What is this "operator" block of code in c++ class

Question

I'm using someone's class for bitmaps, which are ways of storing chess positions in 64-bit bitsets. I was wondering what the part with auto() operator does. Is "auto" used because it returns one bit, which is why a return-type isn't specified for the function? I get that it checks that x and y are in the bounds of the chess board, and asserts an error if they aren't. I also understand that it returns a bit that corresponds to the x,y value pair for the bitset. I also don't get why the function is defined like it is, with an extra pair of parentheses. Any help is appreciated!

class BitBoard {
    private:
        std::bitset<64> board;
    public:
        auto operator()(int x, int y) {
            assert(0<=x && x<=7);
            assert(0<=y && y<=7);
            return board[8*y+x];
        }
    }
};

Answer 1

The "extra" pair of parentheses are because you're defining operator() , which lets instances of your class behave like functions. So if you had a:

BitBoard board;

you could get the value for x=3 , y=5 by doing:

board(3, 5)

instead of having a method you call on the board explicitly, like board.get_bit_at(3, 5) .

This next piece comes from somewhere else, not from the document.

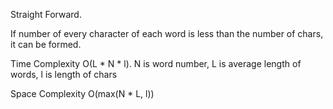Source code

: Straight Forward.

If number of every character of each word is less than the number of chars, it can be formed.


Time Complexity O(L * N * l). N is word number, L is average length of words, l is length of chars

Space Complexity O(max(N * L, l))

The use of auto just means it deduces the return type from std::bitset<64> 's operator[] ; since the method isn't const qualified, this means it's just deducing the std::bitset::reference type that std::bitset 's operator[] uses to allow mutations via stuff like mybitset[5] = true; , even though you can't give "true" references to single bits. If reimplemented a second time as a const -qualified operator() , eg:

    auto operator()(int x, int y) const {
        assert(0<=x && x<=7);
        assert(0<=y && y<=7);
        return board[8*y+x];
    }

you could use auto again for consistency, though it doesn't save any complexity (the return type would be bool in that case, matching std::bitset 's const -qualified operator[] , no harder to type than auto ).

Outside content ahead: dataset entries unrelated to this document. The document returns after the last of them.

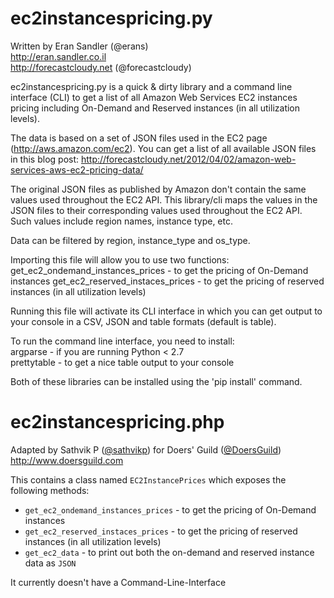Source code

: ec2instancespricing.py
======================

Written by Eran Sandler (@erans)    
http://eran.sandler.co.il    
http://forecastcloudy.net (@forecastcloudy)

ec2instancespricing.py is a quick & dirty library and a command line interface (CLI)
to get a list of all Amazon Web Services EC2 instances pricing including On-Demand
and Reserved instances (in all utilization levels).

The data is based on a set of JSON files used in the EC2 page (http://aws.amazon.com/ec2).
You can get a list of all available JSON files in this blog post:
http://forecastcloudy.net/2012/04/02/amazon-web-services-aws-ec2-pricing-data/

The original JSON files as published by Amazon don't contain the same values used throughout 
the EC2 API. This library/cli maps the values in the JSON files to their corresponding values
used throughout the EC2 API. Such values include region names, instance type, etc.

Data can be filtered by region, instance_type and os_type.

Importing this file will allow you to use two functions:
get_ec2_ondemand_instances_prices - to get the pricing of On-Demand instances
get_ec2_reserved_instaces_prices - to get the pricing of reserved instances (in all utilization levels)

Running this file will activate its CLI interface in which you can get output to your console 
in a CSV, JSON and table formats (default is table).

To run the command line interface, you need to install:    
argparse     - if you are running Python < 2.7    
prettytable  - to get a nice table output to your console

Both of these libraries can be installed using the 'pip install' command.

ec2instancespricing.php
======================

Adapted by Sathvik P ([@sathvikp](https://github.com/sathvikp)) for Doers' Guild ([@DoersGuild](https://github.com/DoersGuild))
http://www.doersguild.com

This contains a class named `EC2InstancePrices` which exposes the following methods:
 - `get_ec2_ondemand_instances_prices` - to get the pricing of On-Demand instances
 - `get_ec2_reserved_instaces_prices` - to get the pricing of reserved instances (in all utilization levels)
 - `get_ec2_data` - to print out both the on-demand and reserved instance data as `JSON`
 
It currently doesn't have a Command-Line-Interface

The choice to use operator() is an old hack for multidimensional data structures to work around operator[] only accepting one argument; rather than defining operator[] to return a proxy type (which itself implements another operator[] to enable access to the second dimension), you define operator() to take an arbitrary number of arguments and efficiently perform the complete lookup with no proxies required.

Answer 2

operator() is the name of the function, which is then followed by another pair of parentheses listing the arguments. It is the function-call operator and overloading it allows you to make objects that act like functions/function pointers. In this case, it allows:

BitBoard thing;
thing(i, j); // looks like a function!

In this particular case, it's being used for indexing (like a[i] ) but the subscript operator operator[] doesn't allow multiple indexes and the function-call operator does. So it was pretty common to see this for multi-dimensional arrays.

However, the new "preferred" style for multiple indexes in C++ is to pass a list to the subscript operator:

BitBoard thing;
std::cout << thing[{i, j}];

This would be accomplished by operator[](std::array<int, 2> xy) .

But the author of this class has chosen the old way, that looks like a function call.

Overloaded operator() is also what makes lambda expressions tick inside.